[What you are asked to do]:
Copy out the line that contains "(o *V1HTTPHeader) GetValue()" and the lines after it through the final one in the entries below, exactly, with no other lines.
[[ Extracted material, beginning ]]
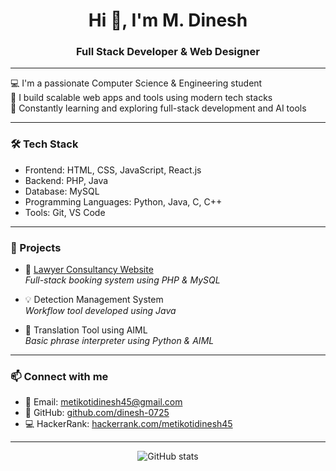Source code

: <h1 align="center">Hi 👋, I'm M. Dinesh</h1>
<h3 align="center">Full Stack Developer & Web Designer</h3>


---

💻 I'm a passionate Computer Science & Engineering student  
🔧 I build scalable web apps and tools using modern tech stacks  
🚀 Constantly learning and exploring full-stack development and AI tools  

---

### 🛠️ Tech Stack
- Frontend: HTML, CSS, JavaScript, React.js  
- Backend: PHP, Java  
- Database: MySQL  
- Programming Languages: Python, Java, C, C++  
- Tools: Git, VS Code

---

### 💼 Projects

- 🔗 [Lawyer Consultancy Website](https://github.com/dinesh-0725/layer)  
  *Full-stack booking system using PHP & MySQL*

- 💡 Detection Management System  
  *Workflow tool developed using Java*

- 🧠 Translation Tool using AIML  
  *Basic phrase interpreter using Python & AIML*

---

### 📫 Connect with me

- 📧 Email: [metikotidinesh45@gmail.com](mailto:metikotidinesh45@gmail.com)  
- 🔗 GitHub: [github.com/dinesh-0725](https://github.com/dinesh-0725)  
- 💻 HackerRank: [hackerrank.com/metikotidinesh45](https://www.hackerrank.com/metikotidinesh45)

---

<p align="center">
  <img src="https://github-readme-stats.vercel.app/api?username=dinesh-0725&show_icons=true&theme=tokyonight" alt="GitHub stats" />
</p>
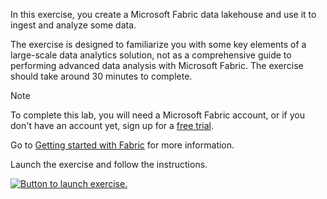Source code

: In this exercise, you create a Microsoft Fabric data lakehouse and use it to ingest and analyze some data.

The exercise is designed to familiarize you with some key elements of a large-scale data analytics solution, not as a comprehensive guide to performing advanced data analysis with Microsoft Fabric. The exercise should take around 30 minutes to complete.

> [!NOTE]
> To complete this lab, you will need a Microsoft Fabric account, or if you don't have an account yet, sign up for a [free trial](https://go.microsoft.com/fwlink/?LinkId=2182771&azure-portal=true).
>
> Go to [Getting started with Fabric](/fabric/get-started/fabric-trial) for more information.

Launch the exercise and follow the instructions.

[![Button to launch exercise.](../media/launch-exercise.png)](https://go.microsoft.com/fwlink/?linkid=2262126&azure-portal=true)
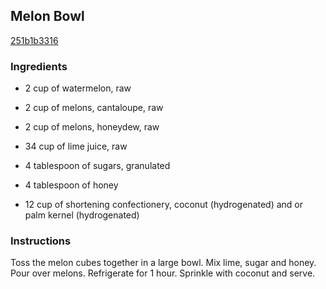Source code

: ## Melon Bowl

[251b1b3316](http://www.food.com/recipe/melon-bowl-33640)

### Ingredients

 - 2 cup of watermelon, raw

 - 2 cup of melons, cantaloupe, raw

 - 2 cup of melons, honeydew, raw

 - 34 cup of lime juice, raw

 - 4 tablespoon of sugars, granulated

 - 4 tablespoon of honey

 - 12 cup of shortening confectionery, coconut (hydrogenated) and or palm kernel (hydrogenated)

### Instructions

Toss the melon cubes together in a large bowl. Mix lime, sugar and honey. Pour over melons. Refrigerate for 1 hour. Sprinkle with coconut and serve.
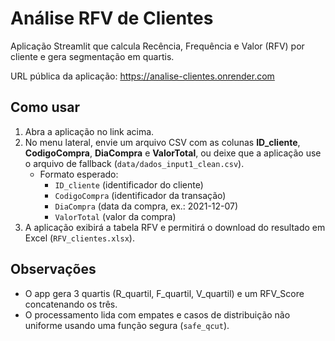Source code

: 
   # Análise RFV de Clientes

Aplicação Streamlit que calcula Recência, Frequência e Valor (RFV) por cliente e gera segmentação em quartis.

URL pública da aplicação:
https://analise-clientes.onrender.com

## Como usar
1. Abra a aplicação no link acima.
2. No menu lateral, envie um arquivo CSV com as colunas **ID_cliente**, **CodigoCompra**, **DiaCompra** e **ValorTotal**, ou deixe que a aplicação use o arquivo de fallback (`data/dados_input1_clean.csv`).
   - Formato esperado:
     - `ID_cliente` (identificador do cliente)
     - `CodigoCompra` (identificador da transação)
     - `DiaCompra` (data da compra, ex.: 2021-12-07)
     - `ValorTotal` (valor da compra)
3. A aplicação exibirá a tabela RFV e permitirá o download do resultado em Excel (`RFV_clientes.xlsx`).

## Observações
- O app gera 3 quartis (R_quartil, F_quartil, V_quartil) e um RFV_Score concatenando os três.
- O processamento lida com empates e casos de distribuição não uniforme usando uma função segura (`safe_qcut`).
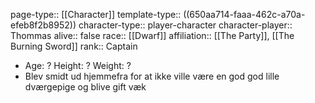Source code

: page-type:: [[Character]]
template-type:: ((650aa714-faaa-462c-a70a-efeb8f2b8952))
character-type:: player-character
character-player:: Thommas
alive:: false
race:: [[Dwarf]]
affiliation:: [[The Party]], [[The Burning Sword]] 
rank:: Captain

- Age: ?
  Height: ?
  Weight: ?
- Blev smidt ud hjemmefra for at ikke ville være en god god lille dværgepige og blive gift væk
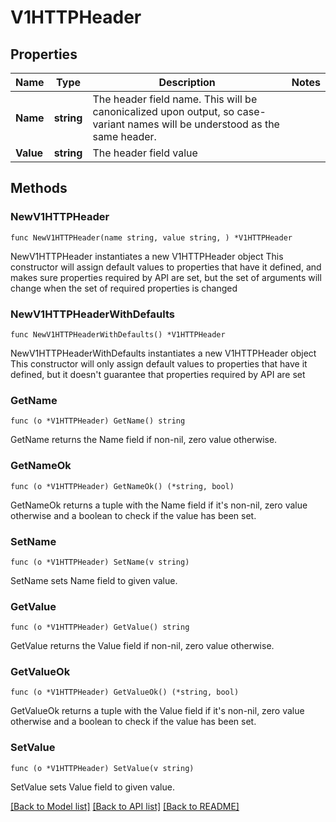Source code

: # V1HTTPHeader

## Properties

Name | Type | Description | Notes
------------ | ------------- | ------------- | -------------
**Name** | **string** | The header field name. This will be canonicalized upon output, so case-variant names will be understood as the same header. | 
**Value** | **string** | The header field value | 

## Methods

### NewV1HTTPHeader

`func NewV1HTTPHeader(name string, value string, ) *V1HTTPHeader`

NewV1HTTPHeader instantiates a new V1HTTPHeader object
This constructor will assign default values to properties that have it defined,
and makes sure properties required by API are set, but the set of arguments
will change when the set of required properties is changed

### NewV1HTTPHeaderWithDefaults

`func NewV1HTTPHeaderWithDefaults() *V1HTTPHeader`

NewV1HTTPHeaderWithDefaults instantiates a new V1HTTPHeader object
This constructor will only assign default values to properties that have it defined,
but it doesn't guarantee that properties required by API are set

### GetName

`func (o *V1HTTPHeader) GetName() string`

GetName returns the Name field if non-nil, zero value otherwise.

### GetNameOk

`func (o *V1HTTPHeader) GetNameOk() (*string, bool)`

GetNameOk returns a tuple with the Name field if it's non-nil, zero value otherwise
and a boolean to check if the value has been set.

### SetName

`func (o *V1HTTPHeader) SetName(v string)`

SetName sets Name field to given value.


### GetValue

`func (o *V1HTTPHeader) GetValue() string`

GetValue returns the Value field if non-nil, zero value otherwise.

### GetValueOk

`func (o *V1HTTPHeader) GetValueOk() (*string, bool)`

GetValueOk returns a tuple with the Value field if it's non-nil, zero value otherwise
and a boolean to check if the value has been set.

### SetValue

`func (o *V1HTTPHeader) SetValue(v string)`

SetValue sets Value field to given value.



[[Back to Model list]](../README.md#documentation-for-models) [[Back to API list]](../README.md#documentation-for-api-endpoints) [[Back to README]](../README.md)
[[ Extracted material, end ]]
[Task output]:
`func (o *V1HTTPHeader) GetValue() string`

GetValue returns the Value field if non-nil, zero value otherwise.

### GetValueOk

`func (o *V1HTTPHeader) GetValueOk() (*string, bool)`

GetValueOk returns a tuple with the Value field if it's non-nil, zero value otherwise
and a boolean to check if the value has been set.

### SetValue

`func (o *V1HTTPHeader) SetValue(v string)`

SetValue sets Value field to given value.



[[Back to Model list]](../README.md#documentation-for-models) [[Back to API list]](../README.md#documentation-for-api-endpoints) [[Back to README]](../README.md)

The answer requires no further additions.